Erneut bin ich heute in die Stadt aufgebrochen. Nach stundenlanger Nachtfahrt erreichte ich mein Ziel gerade rechtzeitig, um die letzten und kostbarsten Minuten der Morgendämmerung zu erleben. Nicht, wie früher noch, bei einem Menschen, sondern stattdessen still und alleine zwischen Straßen und Häusern. Immerhin, kalt war es dieses Mal und auch ein Hauch von Schnee und Eis ruhte auf Gehwegen und Dächern. Ich fühlte mich an Wien erinnert, sehr sogar. Und noch immer frage ich mich, wenn ich die zahllosen Passanten an mir vorüberziehen sehe, ob es nun keinen oder jeden Grund dafür gab, einsam geblieben zu sein. Doch wenn es mir gelungen wäre, öfter hierher zu gelangen, hätte es mich nicht verwundert, wenn ich ungeachtet dessen am Ende ebenso alleine geblieben wäre.

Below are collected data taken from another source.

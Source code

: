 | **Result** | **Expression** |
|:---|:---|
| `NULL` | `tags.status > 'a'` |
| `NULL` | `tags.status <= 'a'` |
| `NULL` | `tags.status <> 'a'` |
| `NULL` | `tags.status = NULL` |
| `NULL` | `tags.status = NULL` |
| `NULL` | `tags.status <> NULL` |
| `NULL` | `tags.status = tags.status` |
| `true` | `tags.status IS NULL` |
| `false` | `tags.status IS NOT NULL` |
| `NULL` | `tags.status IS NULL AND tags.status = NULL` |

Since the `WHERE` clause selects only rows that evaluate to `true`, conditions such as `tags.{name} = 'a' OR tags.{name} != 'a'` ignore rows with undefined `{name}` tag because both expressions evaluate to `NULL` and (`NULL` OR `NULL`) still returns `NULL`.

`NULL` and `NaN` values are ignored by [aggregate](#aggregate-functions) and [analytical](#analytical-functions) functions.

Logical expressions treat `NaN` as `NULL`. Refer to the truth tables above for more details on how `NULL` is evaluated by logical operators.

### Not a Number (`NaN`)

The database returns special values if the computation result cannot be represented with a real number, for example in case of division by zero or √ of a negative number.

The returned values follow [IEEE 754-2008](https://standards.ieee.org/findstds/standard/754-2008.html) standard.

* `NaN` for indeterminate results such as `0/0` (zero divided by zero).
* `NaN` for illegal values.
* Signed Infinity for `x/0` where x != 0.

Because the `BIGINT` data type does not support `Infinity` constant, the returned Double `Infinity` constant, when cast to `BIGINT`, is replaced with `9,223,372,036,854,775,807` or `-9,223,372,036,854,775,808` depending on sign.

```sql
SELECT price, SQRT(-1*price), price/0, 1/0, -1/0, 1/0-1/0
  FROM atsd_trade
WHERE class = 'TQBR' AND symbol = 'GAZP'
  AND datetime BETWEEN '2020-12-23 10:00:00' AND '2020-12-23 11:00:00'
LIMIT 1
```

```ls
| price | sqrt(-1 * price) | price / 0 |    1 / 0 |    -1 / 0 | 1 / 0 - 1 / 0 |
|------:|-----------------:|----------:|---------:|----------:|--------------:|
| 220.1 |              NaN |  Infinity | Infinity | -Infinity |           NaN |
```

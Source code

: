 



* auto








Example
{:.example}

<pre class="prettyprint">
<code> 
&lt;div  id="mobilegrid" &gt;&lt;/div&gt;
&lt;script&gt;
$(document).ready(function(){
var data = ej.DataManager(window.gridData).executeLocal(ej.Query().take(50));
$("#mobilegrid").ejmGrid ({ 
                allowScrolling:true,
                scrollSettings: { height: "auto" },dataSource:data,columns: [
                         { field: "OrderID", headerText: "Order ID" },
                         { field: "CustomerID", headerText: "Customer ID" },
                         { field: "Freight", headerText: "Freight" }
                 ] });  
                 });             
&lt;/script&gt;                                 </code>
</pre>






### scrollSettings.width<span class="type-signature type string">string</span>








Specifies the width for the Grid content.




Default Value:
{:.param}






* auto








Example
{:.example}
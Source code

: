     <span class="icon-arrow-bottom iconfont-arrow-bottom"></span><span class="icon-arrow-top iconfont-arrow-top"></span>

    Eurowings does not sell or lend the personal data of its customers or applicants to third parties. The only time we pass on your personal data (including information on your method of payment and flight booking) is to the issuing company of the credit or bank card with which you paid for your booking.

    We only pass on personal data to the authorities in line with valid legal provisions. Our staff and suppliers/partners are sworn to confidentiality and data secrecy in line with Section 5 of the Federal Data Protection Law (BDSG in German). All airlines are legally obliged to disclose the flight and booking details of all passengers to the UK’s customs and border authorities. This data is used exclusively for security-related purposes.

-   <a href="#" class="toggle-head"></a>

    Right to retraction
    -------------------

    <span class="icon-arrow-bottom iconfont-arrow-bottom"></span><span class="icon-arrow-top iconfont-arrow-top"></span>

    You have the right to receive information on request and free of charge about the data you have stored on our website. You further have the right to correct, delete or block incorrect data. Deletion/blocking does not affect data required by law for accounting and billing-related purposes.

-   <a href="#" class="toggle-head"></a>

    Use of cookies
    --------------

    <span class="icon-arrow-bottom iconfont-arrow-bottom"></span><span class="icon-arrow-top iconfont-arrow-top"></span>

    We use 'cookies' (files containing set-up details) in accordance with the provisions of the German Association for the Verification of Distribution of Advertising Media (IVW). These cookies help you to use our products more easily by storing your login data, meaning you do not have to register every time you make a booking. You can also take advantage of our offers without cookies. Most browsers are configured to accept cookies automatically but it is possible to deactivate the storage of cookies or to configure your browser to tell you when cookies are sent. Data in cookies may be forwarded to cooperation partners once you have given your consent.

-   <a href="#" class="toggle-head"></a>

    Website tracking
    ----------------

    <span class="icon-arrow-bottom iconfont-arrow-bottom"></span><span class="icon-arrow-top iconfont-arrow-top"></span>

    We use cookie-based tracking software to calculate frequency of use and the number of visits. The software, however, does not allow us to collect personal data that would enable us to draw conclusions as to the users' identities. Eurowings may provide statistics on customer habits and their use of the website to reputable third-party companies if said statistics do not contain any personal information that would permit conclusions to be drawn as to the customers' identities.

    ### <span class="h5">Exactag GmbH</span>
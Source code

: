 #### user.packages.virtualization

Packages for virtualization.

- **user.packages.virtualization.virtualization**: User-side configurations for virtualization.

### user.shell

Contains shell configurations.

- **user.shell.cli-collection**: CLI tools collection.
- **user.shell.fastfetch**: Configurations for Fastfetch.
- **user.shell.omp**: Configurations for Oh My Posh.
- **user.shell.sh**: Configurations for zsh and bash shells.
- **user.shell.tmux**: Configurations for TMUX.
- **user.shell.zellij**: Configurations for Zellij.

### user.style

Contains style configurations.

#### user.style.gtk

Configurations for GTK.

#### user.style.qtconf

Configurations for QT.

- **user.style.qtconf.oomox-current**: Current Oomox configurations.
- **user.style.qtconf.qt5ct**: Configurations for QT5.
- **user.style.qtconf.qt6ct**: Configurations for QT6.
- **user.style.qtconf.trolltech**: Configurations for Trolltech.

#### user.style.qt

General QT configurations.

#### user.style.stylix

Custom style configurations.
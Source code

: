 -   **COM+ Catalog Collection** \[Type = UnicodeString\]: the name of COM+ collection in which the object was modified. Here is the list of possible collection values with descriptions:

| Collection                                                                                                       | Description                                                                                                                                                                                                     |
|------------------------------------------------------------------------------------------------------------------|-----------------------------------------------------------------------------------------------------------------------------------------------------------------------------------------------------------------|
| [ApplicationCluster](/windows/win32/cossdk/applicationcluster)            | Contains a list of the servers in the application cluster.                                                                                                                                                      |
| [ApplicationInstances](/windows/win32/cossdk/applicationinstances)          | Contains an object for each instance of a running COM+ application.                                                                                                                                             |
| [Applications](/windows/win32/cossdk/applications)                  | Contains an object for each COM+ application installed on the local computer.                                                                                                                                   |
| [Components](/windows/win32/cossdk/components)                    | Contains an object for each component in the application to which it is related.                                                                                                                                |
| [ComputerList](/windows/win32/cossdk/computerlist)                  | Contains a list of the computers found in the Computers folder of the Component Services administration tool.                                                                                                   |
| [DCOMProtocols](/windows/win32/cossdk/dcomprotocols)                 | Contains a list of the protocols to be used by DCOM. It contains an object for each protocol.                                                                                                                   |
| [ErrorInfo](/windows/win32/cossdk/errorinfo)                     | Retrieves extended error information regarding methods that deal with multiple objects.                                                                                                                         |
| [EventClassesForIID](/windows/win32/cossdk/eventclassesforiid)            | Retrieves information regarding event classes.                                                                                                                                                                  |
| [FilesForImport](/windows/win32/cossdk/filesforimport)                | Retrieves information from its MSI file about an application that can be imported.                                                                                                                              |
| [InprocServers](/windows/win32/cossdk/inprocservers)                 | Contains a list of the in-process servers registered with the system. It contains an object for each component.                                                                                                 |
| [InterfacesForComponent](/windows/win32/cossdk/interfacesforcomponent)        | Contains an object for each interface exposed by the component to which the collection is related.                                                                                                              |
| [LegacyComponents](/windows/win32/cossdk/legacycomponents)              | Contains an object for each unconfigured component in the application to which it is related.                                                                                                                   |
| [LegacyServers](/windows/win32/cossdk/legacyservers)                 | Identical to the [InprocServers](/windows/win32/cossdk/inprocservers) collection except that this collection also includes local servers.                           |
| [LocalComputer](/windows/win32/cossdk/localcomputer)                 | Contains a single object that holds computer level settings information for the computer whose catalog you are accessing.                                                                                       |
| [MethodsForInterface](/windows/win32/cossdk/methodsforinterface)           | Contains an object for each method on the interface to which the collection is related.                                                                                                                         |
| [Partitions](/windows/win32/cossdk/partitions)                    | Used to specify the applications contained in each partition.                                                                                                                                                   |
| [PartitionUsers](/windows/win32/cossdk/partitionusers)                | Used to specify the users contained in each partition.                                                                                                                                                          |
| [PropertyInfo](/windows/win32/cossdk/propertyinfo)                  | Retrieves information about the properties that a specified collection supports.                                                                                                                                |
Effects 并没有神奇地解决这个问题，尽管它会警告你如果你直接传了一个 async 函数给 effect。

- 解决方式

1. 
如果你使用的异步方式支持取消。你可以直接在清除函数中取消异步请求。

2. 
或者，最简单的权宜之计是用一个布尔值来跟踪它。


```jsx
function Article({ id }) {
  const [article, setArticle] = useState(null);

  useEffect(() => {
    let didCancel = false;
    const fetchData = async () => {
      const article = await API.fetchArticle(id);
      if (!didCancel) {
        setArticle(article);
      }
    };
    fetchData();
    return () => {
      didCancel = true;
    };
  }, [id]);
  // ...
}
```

Aber, zumindest bin ich mir nun sicher, dass das Sein hier etwas Besonderes innezuhaben scheint. Irgendetwas, das ich zwar spüre aber nicht zu benennen vermag. Vielleicht, weil es hier so viele verschiedene Gesichter zu betrachten gibt, dass ich hier und da doch ins Träumen gerate. Und wenn ich nicht einsam gewesen wäre, hätte ich wohl mein vereinzeltes Warten, einzig begleitet von Musik und Gedanken, umgeben von Straßenbahnen und Platanen, tatsächlich als nichts weiter empfunden. Doch war es für mich Träumerei; und damit Leben.
Am Ende des Tages war ich zwölf Stunden und mehrere hundert Kilometer unterwegs gewesen, hatte sogar jemanden gesehen, der mir zu gefallen schien und fühlte mich für einen Moment auch an eine frühere Zeit meines Lebens erinnert. Spricht dieses Saldo nun für, oder gegen mich?